Looks like the ugly stepsister may get a coming-out party. A recent story on Time.com about the growing use of "ugly" food in Europe and Australia, combined with an announcement from Compass Group about its new "Imperfectly Delicious Produce" program, signals the emergence of a potential trend FM readers may want to keep an eye on.
Basically, the "ugly food movement" is an initiative to use up crops that had traditionally been left to rot in the field because they don't meet aesthetic commercial requirements. There is nothing wrong with them. A misshapen carrot or cucumber is still perfectly edible and nutritious; it just doesn't…well, look good.
But now the confluence of a number of factors is aligning to set the table for "ugly food." Most prominently, there's the growing concern about food waste, something many onsite operators know very well.
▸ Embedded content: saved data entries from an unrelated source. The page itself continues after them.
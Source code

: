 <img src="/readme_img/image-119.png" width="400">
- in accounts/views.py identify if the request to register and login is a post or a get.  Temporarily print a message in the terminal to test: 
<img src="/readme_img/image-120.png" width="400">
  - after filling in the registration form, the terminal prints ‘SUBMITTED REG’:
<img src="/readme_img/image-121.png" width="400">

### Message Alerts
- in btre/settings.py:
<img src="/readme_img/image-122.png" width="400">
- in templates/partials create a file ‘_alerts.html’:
Time.com estimates that a third or more of food produced globally goes uneaten, a fair amount simply because it doesn't pass the eye test (or formal commercial or regulatory standards, which can be pretty ridiculous) before it ever gets a chance to sit on a consumer's plate.
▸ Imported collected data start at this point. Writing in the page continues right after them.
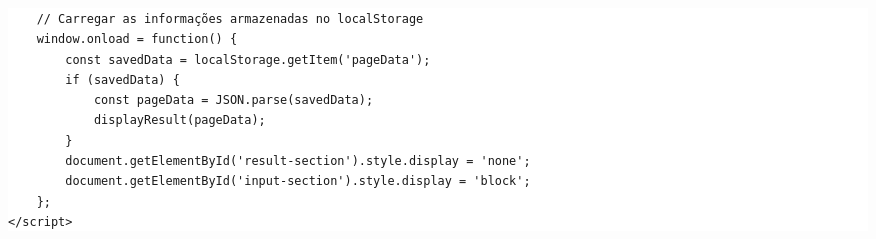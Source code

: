         // Carregar as informações armazenadas no localStorage
        window.onload = function() {
            const savedData = localStorage.getItem('pageData');
            if (savedData) {
                const pageData = JSON.parse(savedData);
                displayResult(pageData);
            }
            document.getElementById('result-section').style.display = 'none';
            document.getElementById('input-section').style.display = 'block';
        };
    </script>
</body>
</html>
There's also the growing prevalence of organics, which, because they tend to be less uniformly "pretty" than industrial mass-produced crops, have conditioned consumers to seeing less than ideal looking product. In fact, it may have conditioned them to view imperfectly formed fruits and veggies as being "better" because of their organic connotations.
Finally, there's the fiscal realities. It simply makes little sense for farmers to leave a significant portion of their production unsold, even if at a reduced price, while for end users—especially those that only need ingredients, not produce section eye candy—the ugly food represents an economical alternative supply source. If you're going to chop it up for the salad bar or the stock pot, it doesn't really matter what it looks like.
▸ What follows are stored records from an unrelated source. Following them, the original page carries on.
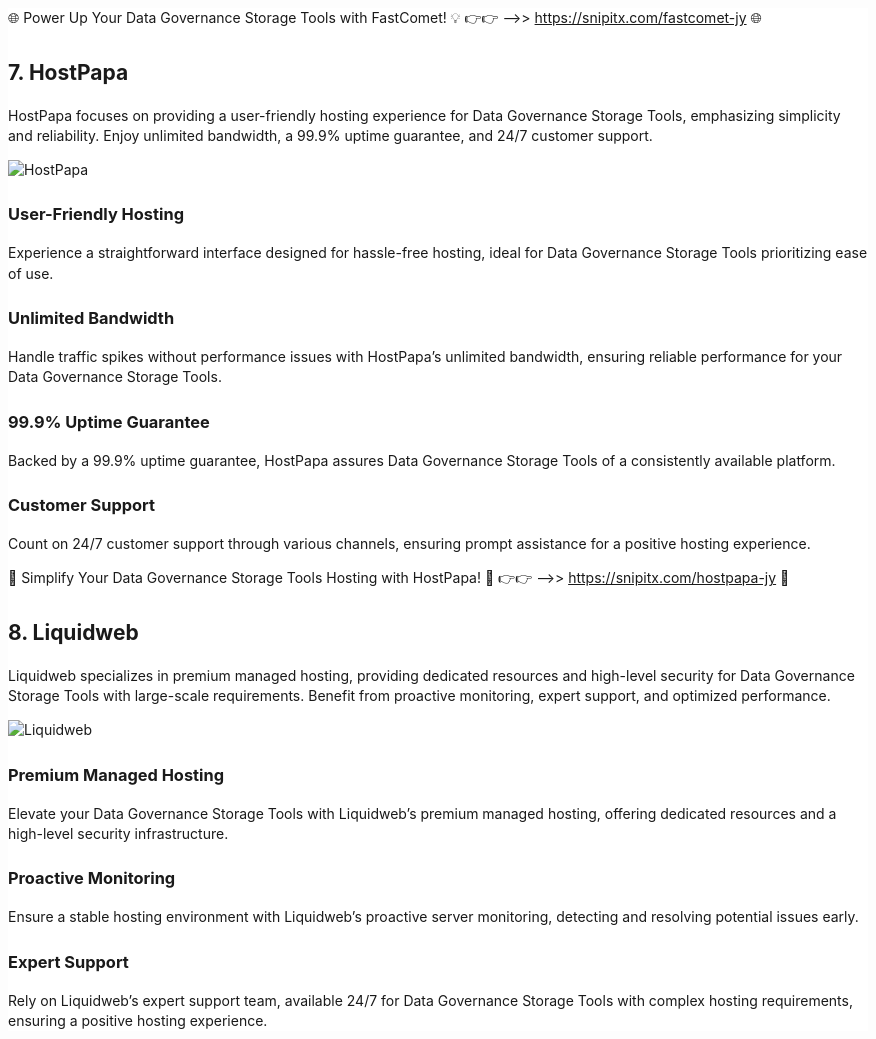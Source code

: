 🌐 Power Up Your Data Governance Storage Tools with FastComet! 💡
👉👉 -->> https://snipitx.com/fastcomet-jy 🌐

## 7. HostPapa

HostPapa focuses on providing a user-friendly hosting experience for Data Governance Storage Tools, emphasizing simplicity and reliability. Enjoy unlimited bandwidth, a 99.9% uptime guarantee, and 24/7 customer support.

![HostPapa](https://i.imgur.com/ouDTkvl.jpeg "HostPapa Hosting")

### User-Friendly Hosting
Experience a straightforward interface designed for hassle-free hosting, ideal for Data Governance Storage Tools prioritizing ease of use.

### Unlimited Bandwidth
Handle traffic spikes without performance issues with HostPapa’s unlimited bandwidth, ensuring reliable performance for your Data Governance Storage Tools.

### 99.9% Uptime Guarantee
Backed by a 99.9% uptime guarantee, HostPapa assures Data Governance Storage Tools of a consistently available platform.

### Customer Support
Count on 24/7 customer support through various channels, ensuring prompt assistance for a positive hosting experience.

🌈 Simplify Your Data Governance Storage Tools Hosting with HostPapa! 🚀
👉👉 -->> https://snipitx.com/hostpapa-jy 🚀

## 8. Liquidweb

Liquidweb specializes in premium managed hosting, providing dedicated resources and high-level security for Data Governance Storage Tools with large-scale requirements. Benefit from proactive monitoring, expert support, and optimized performance.

![Liquidweb](https://i.imgur.com/4IvT9SC.jpeg "Liquidweb Hosting")

### Premium Managed Hosting
Elevate your Data Governance Storage Tools with Liquidweb’s premium managed hosting, offering dedicated resources and a high-level security infrastructure.

### Proactive Monitoring
Ensure a stable hosting environment with Liquidweb’s proactive server monitoring, detecting and resolving potential issues early.

### Expert Support
Rely on Liquidweb’s expert support team, available 24/7 for Data Governance Storage Tools with complex hosting requirements, ensuring a positive hosting experience.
K-12 programs may especially benefit given the pressure fresh fruit and vegetable procurement puts on finances. Already, some districts practice a form of this "gleaning" by buying product such as apples that are smaller than commercial grade but perfect for young lunch line customers.
Granted, there are plenty of issues that need to be resolved before the ugly food movement truly takes flight. The supply chain would have to adjust and harvesting practices modified to include previously discarded pieces, which would also have to be separated from the commercial-grade product.
Still, given the economics, the social forces and the opportunities for mutually beneficial cooperation between producers and users, the ugly food trend may be the start of a beautiful friendship.